Problem to work on:
From the line with "10 XP … when you either" through the line with "3 XP … when you follow", inclusive, return each line of the data below exactly and leave the rest out.

Data to process:
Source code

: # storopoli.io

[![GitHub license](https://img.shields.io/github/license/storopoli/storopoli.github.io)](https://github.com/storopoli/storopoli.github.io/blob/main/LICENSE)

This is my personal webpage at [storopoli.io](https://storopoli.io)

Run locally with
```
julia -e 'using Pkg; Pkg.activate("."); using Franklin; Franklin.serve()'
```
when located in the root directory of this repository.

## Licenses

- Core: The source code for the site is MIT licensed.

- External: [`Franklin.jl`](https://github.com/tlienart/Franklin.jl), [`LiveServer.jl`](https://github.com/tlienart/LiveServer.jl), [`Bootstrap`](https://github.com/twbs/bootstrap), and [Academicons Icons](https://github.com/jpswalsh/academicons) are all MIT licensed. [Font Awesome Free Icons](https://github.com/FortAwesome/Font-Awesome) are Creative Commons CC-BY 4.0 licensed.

...

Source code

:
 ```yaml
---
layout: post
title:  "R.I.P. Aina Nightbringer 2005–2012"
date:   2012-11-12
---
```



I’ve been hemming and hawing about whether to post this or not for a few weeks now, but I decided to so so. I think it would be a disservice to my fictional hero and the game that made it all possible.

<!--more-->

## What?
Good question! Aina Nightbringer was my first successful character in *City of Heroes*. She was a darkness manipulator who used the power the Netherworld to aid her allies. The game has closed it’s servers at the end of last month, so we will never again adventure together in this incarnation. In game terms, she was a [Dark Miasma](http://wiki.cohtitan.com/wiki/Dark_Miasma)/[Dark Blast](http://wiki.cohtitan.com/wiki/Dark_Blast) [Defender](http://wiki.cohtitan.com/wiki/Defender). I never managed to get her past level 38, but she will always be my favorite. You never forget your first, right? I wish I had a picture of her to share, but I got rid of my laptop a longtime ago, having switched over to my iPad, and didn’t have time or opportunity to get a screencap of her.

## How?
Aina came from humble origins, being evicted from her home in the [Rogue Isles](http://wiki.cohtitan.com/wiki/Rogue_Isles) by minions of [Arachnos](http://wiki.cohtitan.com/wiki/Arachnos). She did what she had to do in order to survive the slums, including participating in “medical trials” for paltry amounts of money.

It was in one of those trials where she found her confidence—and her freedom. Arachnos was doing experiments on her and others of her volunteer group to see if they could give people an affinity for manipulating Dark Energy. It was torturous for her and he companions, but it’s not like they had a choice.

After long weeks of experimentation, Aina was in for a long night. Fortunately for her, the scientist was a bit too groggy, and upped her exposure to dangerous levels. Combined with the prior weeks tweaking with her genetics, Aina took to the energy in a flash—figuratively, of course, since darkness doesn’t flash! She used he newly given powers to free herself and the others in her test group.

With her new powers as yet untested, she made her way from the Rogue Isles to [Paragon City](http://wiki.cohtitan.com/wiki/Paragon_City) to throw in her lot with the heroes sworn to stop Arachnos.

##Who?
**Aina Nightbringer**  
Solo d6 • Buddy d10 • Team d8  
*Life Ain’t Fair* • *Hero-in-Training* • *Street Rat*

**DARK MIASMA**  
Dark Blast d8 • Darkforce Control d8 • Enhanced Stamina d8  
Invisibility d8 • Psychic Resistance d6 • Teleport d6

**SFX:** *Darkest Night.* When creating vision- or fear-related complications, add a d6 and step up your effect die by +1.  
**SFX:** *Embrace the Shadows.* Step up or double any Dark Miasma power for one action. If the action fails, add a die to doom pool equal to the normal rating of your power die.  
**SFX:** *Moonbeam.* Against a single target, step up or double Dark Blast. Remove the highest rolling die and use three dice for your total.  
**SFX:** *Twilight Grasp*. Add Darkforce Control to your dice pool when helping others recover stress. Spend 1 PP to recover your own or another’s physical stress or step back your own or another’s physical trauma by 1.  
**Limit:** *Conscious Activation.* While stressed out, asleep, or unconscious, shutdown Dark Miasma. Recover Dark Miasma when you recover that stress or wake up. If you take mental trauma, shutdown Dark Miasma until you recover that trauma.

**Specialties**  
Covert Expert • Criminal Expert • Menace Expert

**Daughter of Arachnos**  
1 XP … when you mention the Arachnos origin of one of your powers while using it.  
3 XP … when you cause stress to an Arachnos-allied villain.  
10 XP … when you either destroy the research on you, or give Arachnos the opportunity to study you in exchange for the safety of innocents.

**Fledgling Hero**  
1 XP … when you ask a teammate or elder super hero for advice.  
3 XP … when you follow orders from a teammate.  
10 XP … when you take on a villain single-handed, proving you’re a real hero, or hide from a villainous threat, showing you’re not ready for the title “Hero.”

Output for this exercise:
10 XP … when you either destroy the research on you, or give Arachnos the opportunity to study you in exchange for the safety of innocents.

**Fledgling Hero**  
1 XP … when you ask a teammate or elder super hero for advice.  
3 XP … when you follow orders from a teammate.  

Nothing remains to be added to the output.